No Gunslinger, I don't mean you.

I think Gunslinger's approach makes the most sense. If you CAN repair a Windows installation without too much money and time, it's easier on the customer. If there are several hundred viruses, or rootkits, or whatever that should be an automatic reload. It comes down to how much you can trust the system even after it's been cleaned.

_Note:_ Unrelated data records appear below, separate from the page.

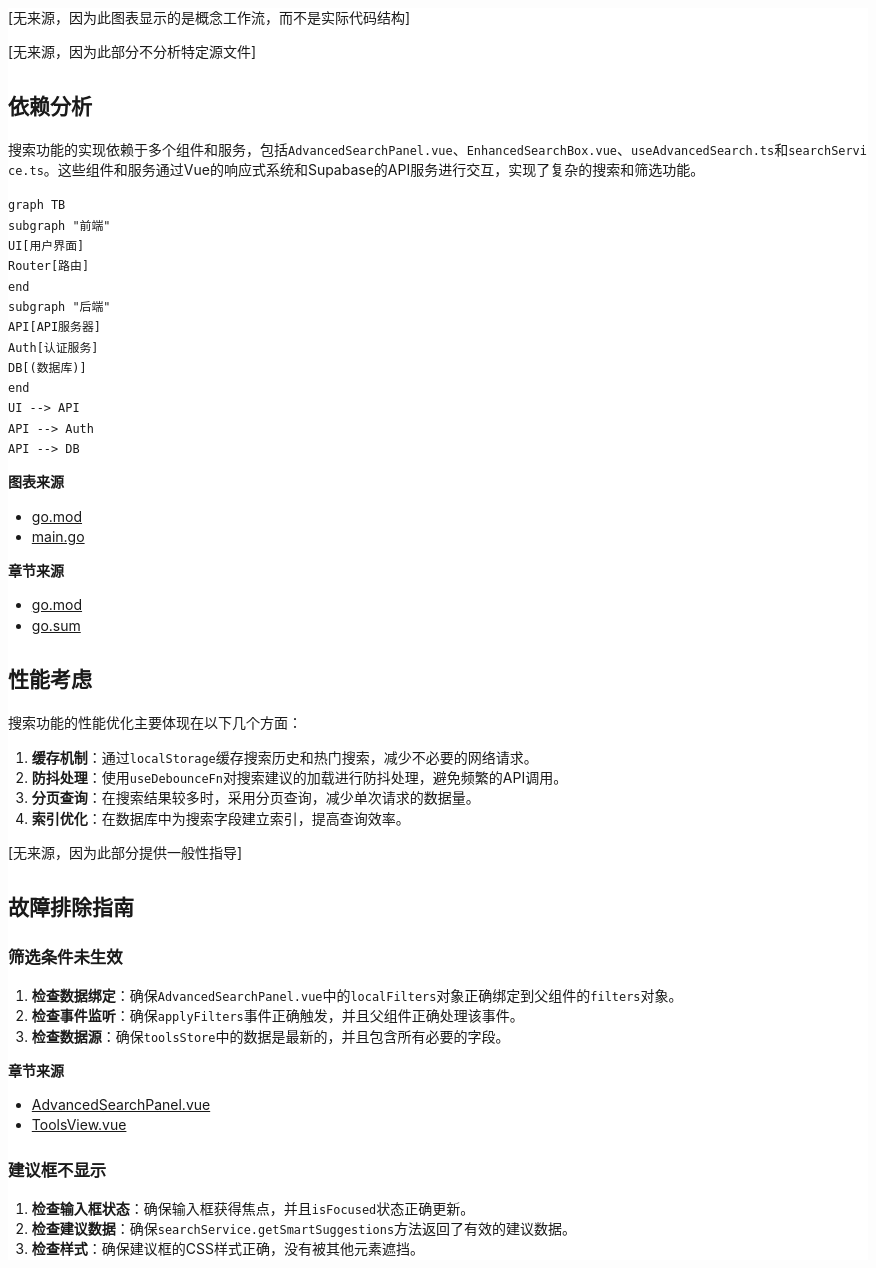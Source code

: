 [无来源，因为此图表显示的是概念工作流，而不是实际代码结构]

[无来源，因为此部分不分析特定源文件]

## 依赖分析
搜索功能的实现依赖于多个组件和服务，包括`AdvancedSearchPanel.vue`、`EnhancedSearchBox.vue`、`useAdvancedSearch.ts`和`searchService.ts`。这些组件和服务通过Vue的响应式系统和Supabase的API服务进行交互，实现了复杂的搜索和筛选功能。

```mermaid
graph TB
subgraph "前端"
UI[用户界面]
Router[路由]
end
subgraph "后端"
API[API服务器]
Auth[认证服务]
DB[(数据库)]
end
UI --> API
API --> Auth
API --> DB
```

**图表来源**
- [go.mod](file://go.mod#L1-L20)
- [main.go](file://main.go#L1-L15)

**章节来源**
- [go.mod](file://go.mod#L1-L30)
- [go.sum](file://go.sum#L1-L50)

## 性能考虑
搜索功能的性能优化主要体现在以下几个方面：
1. **缓存机制**：通过`localStorage`缓存搜索历史和热门搜索，减少不必要的网络请求。
2. **防抖处理**：使用`useDebounceFn`对搜索建议的加载进行防抖处理，避免频繁的API调用。
3. **分页查询**：在搜索结果较多时，采用分页查询，减少单次请求的数据量。
4. **索引优化**：在数据库中为搜索字段建立索引，提高查询效率。

[无来源，因为此部分提供一般性指导]

## 故障排除指南
### 筛选条件未生效
1. **检查数据绑定**：确保`AdvancedSearchPanel.vue`中的`localFilters`对象正确绑定到父组件的`filters`对象。
2. **检查事件监听**：确保`applyFilters`事件正确触发，并且父组件正确处理该事件。
3. **检查数据源**：确保`toolsStore`中的数据是最新的，并且包含所有必要的字段。

**章节来源**
- [AdvancedSearchPanel.vue](file://src/components/search/AdvancedSearchPanel.vue#L1-L593)
- [ToolsView.vue](file://src/views/ToolsView.vue#L1-L967)

### 建议框不显示
1. **检查输入框状态**：确保输入框获得焦点，并且`isFocused`状态正确更新。
2. **检查建议数据**：确保`searchService.getSmartSuggestions`方法返回了有效的建议数据。
3. **检查样式**：确保建议框的CSS样式正确，没有被其他元素遮挡。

When you get right down to it, by using any scanner, you're trusting the program's results. The only thing I trust to get rid of viruses 100% is a format and reload.

[Methical]

Over the time, I've heard alot of people suggest "Just do a system restore and it will get rid of the virus". Not at all; some people don't realise that spyware/adware/malware/viruses can still reside in System Restore files. So once your 100% sure that your system is clean once again, turn off System Restore for all drives; give PC a restart to be sure all are deleted, and enable them again.

[purple_minion]

My ex's brother had a new laptop for school. Said it was running slow so I looked at it. I ran... some AV (it's been 5 years!) or spywareterminator or whatever... and it came back like over 1500 items!!! I'm serious. I think it was closer to 1700 more or less. I was like GOD DAMN! I told him about it and didn't touch it! I felt dirty just looking at it.

Is that a record?

[Methical]

Now thats nasty lol
How long did the scan take? With 1700 results im sure it would've been weighed down alot.. Did you try safe mode? im sure there would've been more then

[purple_minion]

Quote:

Originally Posted by Methical

Now thats nasty lol
How long did the scan take? With 1700 results im sure it would've been weighed down alot.. Did you try safe mode? im sure there would've been more then

Honestly I don't remember. Probably over a long dinner and the wind down. It was so long ago, but I just remember the HUGE number and how I almost crapped myself. Same guy that somehow had a monitor quit working on him that I gave him. Granted I found it out by the dumpster, but I found two others that are still working to this day... it's possible it was a crap one since it was out in the rain, but given his track record I wouldn't put it past him.

EDIT: Same dumpster I found an old iMac that works fine... and the stash of playboy's in a box... they weren't any good so back they went. Also dumpster's are good places to find stuff, uncle found a perfectly good windows AC unit when the college let out. Some things people throw out. Also any idea how much lead were in those 3 monitors... pounds!!!! not good for the landfill.